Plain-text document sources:
_ _ _
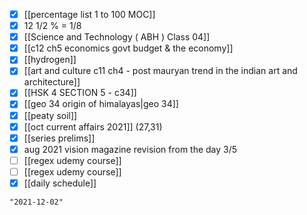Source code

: - [x] [[percentage list 1 to 100 MOC]]
- [x] 12 1/2 % = 1/8
- [x] [[Science and Technology ( ABH ) Class 04]]
- [x] [[c12 ch5 economics govt budget & the economy]]
- [x] [[hydrogen]]
- [x] [[art and culture c11 ch4 - post mauryan trend in the indian art and architecture]]
- [x] [[HSK 4 SECTION 5 - c34]]
- [x] [[geo 34 origin of himalayas|geo 34]]
- [x] [[peaty soil]]
- [x] [[oct current affairs 2021]] (27,31)
- [x] [[series prelims]]
- [x] aug 2021 vision magazine revision from the day 3/5
- [ ] [[regex udemy course]]
- [ ] [[regex udemy course]]
- [x] [[daily schedule]]
```query 2021-10-25 00:31
"2021-12-02"
```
_ _ _
→ **WHAT IS REQUIRED**: Begin with the line that contains "- [x] [[Science" and set down each line exactly until the records above end, including the final line.

→ **SOLUTION FOR THIS PROBLEM**:
- [x] [[Science and Technology ( ABH ) Class 04]]
- [x] [[c12 ch5 economics govt budget & the economy]]
- [x] [[hydrogen]]
- [x] [[art and culture c11 ch4 - post mauryan trend in the indian art and architecture]]
- [x] [[HSK 4 SECTION 5 - c34]]
- [x] [[geo 34 origin of himalayas|geo 34]]
- [x] [[peaty soil]]
- [x] [[oct current affairs 2021]] (27,31)
- [x] [[series prelims]]
- [x] aug 2021 vision magazine revision from the day 3/5
- [ ] [[regex udemy course]]
- [ ] [[regex udemy course]]
- [x] [[daily schedule]]
```query 2021-10-25 00:31
"2021-12-02"
```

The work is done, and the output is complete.